From: Michael Ellerman <mpe@ellerman.id.au>
To: Mathieu Desnoyers <mathieu.desnoyers@efficios.com>,
paulmck <paulmck@kernel.org>, Nicholas Piggin <npiggin@gmail.com>,
Christophe Leroy <christophe.leroy@csgroup.eu>,
"Aneesh Kumar K.V" <aneesh.kumar@kernel.org>,
"Naveen N. Rao" <naveen.n.rao@linux.ibm.com>
Cc: "linuxppc-dev@lists.ozlabs.org" <linuxppc-dev@lists.ozlabs.org>
Subject: Re: Appropriate liburcu cache line size for Power
Date: Tue, 02 Apr 2024 18:17:25 +1100 [thread overview]
Message-ID: <87a5mc8c8q.fsf@mail.lhotse> (raw)
In-Reply-To: <f16552ba-f8f8-4023-a8ab-1c746a254f3c@efficios.com>
Mathieu Desnoyers <mathieu.desnoyers@efficios.com> writes:
> On 2024-03-26 03:19, Michael Ellerman wrote:
>> Mathieu Desnoyers <mathieu.desnoyers@efficios.com> writes:
>>> In the powerpc architecture support within the liburcu project [1]

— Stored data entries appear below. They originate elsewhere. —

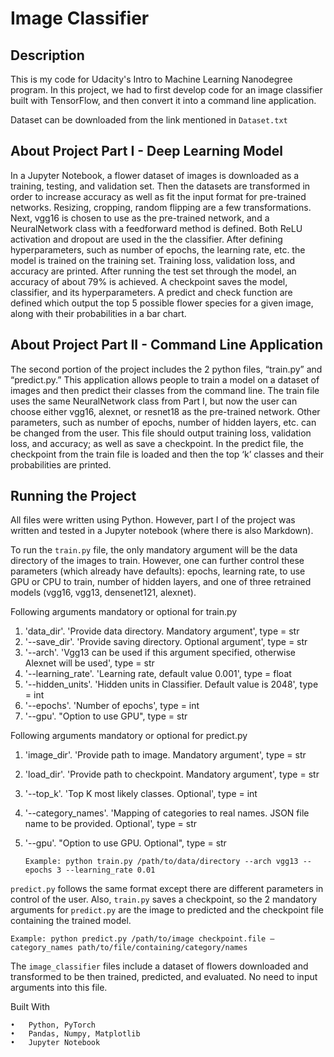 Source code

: 
# Image Classifier

## Description

This is my code for Udacity's Intro to Machine Learning Nanodegree program. In this project, we had to first develop code for an image classifier built with TensorFlow, and then  convert it into a command line application.

Dataset can be downloaded from the link mentioned in `Dataset.txt`


## About Project Part I - Deep Learning Model

In a Jupyter Notebook, a flower dataset of images is downloaded as a training, testing, and validation set. Then the datasets are transformed in order to increase accuracy as well as fit the input format for pre-trained networks. Resizing, cropping, random flipping are a few transformations.
Next, vgg16 is chosen to use as the pre-trained network, and a NeuralNetwork class with a feedforward method is defined. Both ReLU activation and dropout are used in the the classifier. After defining hyperparameters, such as number of epochs, the learning rate, etc. the model is trained on the training set. Training loss, validation loss, and accuracy are printed. After running the test set through the model, an accuracy of about 79% is achieved.
A checkpoint saves the model, classifier, and its hyperparameters. A predict and check function are defined which output the top 5 possible flower species for a given image, along with their probabilities in a bar chart.

## About Project Part II - Command Line Application

The second portion of the project includes the 2 python files, “train.py” and “predict.py.” This application allows people to train a model on a dataset of images and then predict their classes from the command line. The train file uses the same NeuralNetwork class from Part I, but now the user can choose either vgg16, alexnet, or resnet18 as the pre-trained network. Other parameters, such as number of epochs, number of hidden layers, etc. can be changed from the user. This file should output training loss, validation loss, and accuracy; as well as save a checkpoint. In the predict file, the checkpoint from the train file is loaded and then the top ‘k’ classes and their probabilities are printed.

## Running the Project

All files were written using Python. However, part I of the project was written and tested in a Jupyter notebook (where there is also Markdown).

To run the `train.py` file, the only mandatory argument will be the data directory of the images to train. However, one can further control these parameters (which already have defaults): epochs, learning rate, to use GPU or CPU to train, number of hidden layers, and one of three retrained models (vgg16, vgg13, densenet121, alexnet).


Following arguments mandatory or optional for train.py 

1.	'data_dir'. 'Provide data directory. Mandatory argument', type = str
2.	'--save_dir'. 'Provide saving directory. Optional argument', type = str
3.	'--arch'. 'Vgg13 can be used if this argument specified, otherwise Alexnet will be used', type = str
4.	'--learning_rate'. 'Learning rate, default value 0.001', type = float
5.	'--hidden_units'. 'Hidden units in Classifier. Default value is 2048', type = int
6.	'--epochs'. 'Number of epochs', type = int
7.	'--gpu'. "Option to use GPU", type = str

Following arguments mandatory or optional for predict.py

1.	'image_dir'. 'Provide path to image. Mandatory argument', type = str
2.	'load_dir'. 'Provide path to checkpoint. Mandatory argument', type = str
3.	'--top_k'. 'Top K most likely classes. Optional', type = int
4.	'--category_names'. 'Mapping of categories to real names. JSON file name to be provided. Optional', type = str
5.	'--gpu'. "Option to use GPU. Optional", type = str


	`Example: python train.py /path/to/data/directory --arch vgg13 --epochs 3 --learning_rate 0.01`
	
`predict.py` follows the same format except there are different parameters in control of the user. Also, `train.py` saves a checkpoint, so the 2 mandatory arguments for `predict.py` are the image to predicted and the checkpoint file containing the trained model.
	
	Example: python predict.py /path/to/image checkpoint.file —category_names path/to/file/containing/category/names

The `image_classifier` files include a dataset of flowers downloaded and transformed to be then trained, predicted, and evaluated. No need to input arguments into this file.

Built With

	•	Python, PyTorch
	•	Pandas, Numpy, Matplotlib
	•	Jupyter Notebook

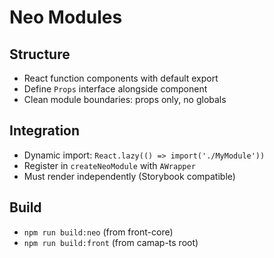 # Neo Modules

## Structure
- React function components with default export
- Define `Props` interface alongside component
- Clean module boundaries: props only, no globals

## Integration
- Dynamic import: `React.lazy(() => import('./MyModule'))`
- Register in `createNeoModule` with `AWrapper`
- Must render independently (Storybook compatible)

## Build
- `npm run build:neo` (from front-core)
- `npm run build:front` (from camap-ts root)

>>> we have a cache line size defined as 256 bytes with the following
>>> comment:
>>>
>>> /* Include size of POWER5+ L3 cache lines: 256 bytes */
>>> #define CAA_CACHE_LINE_SIZE 256
>>>
>>> I recently received a pull request on github [2] asking to
>>> change this to 128 bytes. All the material provided supports
>>> that the cache line sizes on powerpc are 128 bytes or less (even
>>> L3 on POWER7, POWER8, and POWER9) [3].
>>>
>>> I wonder where the 256 bytes L3 cache line size for POWER5+
>>> we have in liburcu comes from, and I wonder if it's the right choice
>>> for a cache line size on all powerpc, considering that the Linux
>>> kernel cache line size appear to use 128 bytes on recent Power
>>> architectures. I recall some benchmark experiments Paul and I did
>>> on a 64-core 1.9GHz POWER5+ machine that benefited from a 256 bytes
>>> cache line size, and I suppose this is why we came up with this
>>> value, but I don't have the detailed specs of that machine.
>>>
>>> Any feedback on this matter would be appreciated.
>>
>> The ISA doesn't specify the cache line size, other than it is smaller
>> than a page.
>>
>> In practice all the 64-bit IBM server CPUs I'm aware of have used 128
>> bytes. There are some 64-bit CPUs that use 64 bytes, eg. pasemi PA6T and
>> Freescale e6500.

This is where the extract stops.